Première chronique
1
Au commencement était la chair.
Bourgeonnante ou putréfiée, inlassable, toujours recommencée.
Coïts, coïts. Milliers d’êtres neufs déposés sur le bord du monde, lancés dans leur seul corps.
2
Père proclamait que la médecine allait guérir sa femme du cancer.
La preuve, toutes ces boîtes de médicaments sur la table de nuit. Par précaution, on lui donnait quand même l’eau de Lourdes et la crème budwig de la doctoresse Kousmine. A force, chacun d’entre nous était devenu un professionnel de l’espoir. Il y avait bien quelques anges dans le secteur, mais que pouvaient-ils contre le malheur ?
Cancer, cette hérédité suspendue sur ma tête !
Dans la moindre sensation, je croyais reconnaître le crabe.
Ce serait mon lot, après celui de grand-père, de mère et de ses deux sœurs. Depuis que le cancer avait frappé alentour, nombre de mes proches avaient opté pour les métiers de la santé. Une injonction à soigner leur était demeurée, sans objet, à titre conjuratoire. Oh, harmonie préétablie…
Et Dieu, sur son nuage, a bel et bien laissé mourir ma mère.
3
Toute sa vie, père a voulu croire au progrès.
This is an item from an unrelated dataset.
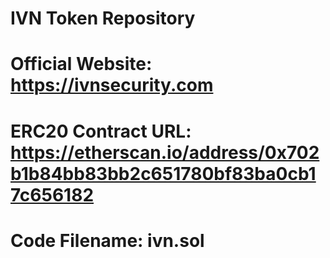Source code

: # IVN Token Repository
# Official Website: https://ivnsecurity.com
# ERC20 Contract URL: https://etherscan.io/address/0x702b1b84bb83bb2c651780bf83ba0cb17c656182
# Code Filename: ivn.sol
L’avenir radieux ne serait qu’une affaire de technique. Il fallait juste avoir confiance, s’en remettre à ceux qui savaient. En nous, rien n’avait jamais été moderne. Face aux malheurs, nous restions bouche bée.
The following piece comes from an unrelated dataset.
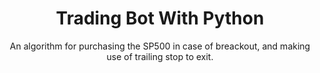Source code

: <h1 align="center">Trading Bot With Python</h1>

<p align="center">An algorithm for purchasing the SP500 in case of breackout, and making use of trailing stop to exit.</p>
Maintenant, me voilà enfin prêt à raconter ces années de promesses, quand on chantait partout l’avancée triomphale et la croissance infinie. Parce qu’aujourd’hui, apparemment, il faut en rabattre.
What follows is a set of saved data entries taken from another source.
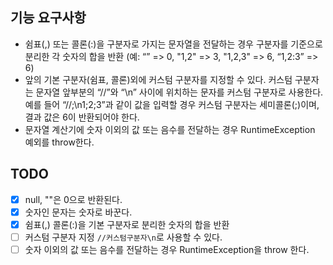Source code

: ## 기능 요구사항
- 쉼표(,) 또는 콜론(:)을 구분자로 가지는 문자열을 전달하는 경우 구분자를 기준으로 분리한 각 숫자의 합을 반환 (예: “” => 0, "1,2" => 3, "1,2,3" => 6, “1,2:3” => 6)
- 앞의 기본 구분자(쉼표, 콜론)외에 커스텀 구분자를 지정할 수 있다. 커스텀 구분자는 문자열 앞부분의 “//”와 “\n” 사이에 위치하는 문자를 커스텀 구분자로 사용한다. 예를 들어 “//;\n1;2;3”과 같이 값을 입력할 경우 커스텀 구분자는 세미콜론(;)이며, 결과 값은 6이 반환되어야 한다.
- 문자열 계산기에 숫자 이외의 값 또는 음수를 전달하는 경우 RuntimeException 예외를 throw한다.


## TODO
- [x] null, ""은 0으로 반환된다.
- [x] 숫자인 문자는 숫자로 바꾼다.
- [x] 쉼표(,) 콜론(:)을 기본 구분자로 분리한 숫자의 합을 반환
- [ ] 커스텀 구분자 지정 `//커스텀구분자\n`로 사용할 수 있다.
- [ ] 숫자 이외의 값 또는 음수를 전달하는 경우 RuntimeException을 throw 한다.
Quelque chose s’est brisé, mais quand ?
4
Depuis que le grand frère portait la blouse blanche, stéthoscope autour du cou, jamais on n’avait autant parlé de maladies à table. C’était désormais pour les débusquer, les prévenir et les vaincre. La ligne droite vers l’avenir. J’entendais sans cesse les noms de pathologies rares que d’autres, bienheureux, ignorent. Je feuilletais des manuels d’anatomie ou de dermatologie où s’étalaient les pires affections. Leurs noms me couraient dans la tête.
Spina bifida
lymphome,
siphoscoliose,
syndrome de la Tourette
Sans même y penser entraient en moi ces séquences et leurs symptômes. Mille questions me venaient à l’esprit, une provision pour le futur. N’étant pas soignant, je suppose qu’il ne me restait que la place du malade. Imaginaire.
5
Longtemps, il m’a fallu courir les médecins comme d’autres les coachs ou les voyantes. Leur présentant douleurs et rougeurs et leur évolution peut-être mortelle. Attendant d’eux qu’ils décèlent le malin signe et le terrassent prestement, d’un geste de science très pure.
L’attention au symptôme, la supposition du crabe a commencé très tôt. Tout y était prétexte : maux de ventre, taches sur la peau, crampes dans un membre. Autant de périodes d’angoisse sourde, en pleine puberté, à s’imaginer mourant. J’inscrivais des dates sur les murs de la chambre, pour attester avoir vécu tel instant, puis tel autre. Temps hâché de l’angoisse, sans répit. Tout ce qui était pesant ou pénible venait s’agréger alors dans un seul point du corps, soudain transformé en entonnoir à pensées. Plus rien n’existait que l’idée morbide, qui dévorait tout.
Ah, dormir, si je pouvais dormir !
Sans même y songer, je m’entourais peu à peu de médecins : des compagnes, des camarades d’études, des amis de la famille. Un voisin demanda un jour :
—On ne parle que de médecine, chez vous ?
6
A l’âge adulte, la peur s’est installée. Je prenais rendez-vous et quémandais une phrase rassurante. Renseigné à l’avance dans les livres, je croyais déchiffrer n’importe quel symptôme. Quand le médecin repoussait la dangereuse hypothèse, au lieu de rentrer paisiblement chez moi, je prétendais lui montrer son erreur. S’il insistait pour dire que tout allait bien, il me semblait qu’il se moquait. Quand il parlait de probabilités, il était trop insouciant. Et puis, dans les meilleurs jours, il finissait par prendre la demande au sérieux. Il palpait, mesurait, ordonnait un examen. Un seul mot rassurant perdait tout son sens, noyé par l’investigation même, porteuse d’une angoisse supplémentaire. Etc. Etc. Si par hasard, le médecin touchait une autre partie du corps, éloignée de la zone souffrante, c’est qu’il avait détecté quelque signe étrange. J’étais à nouveau incendié. Chaque consultation, loin de mettre fin à l’imaginaire malade, le rendait floride, bavard, illimité.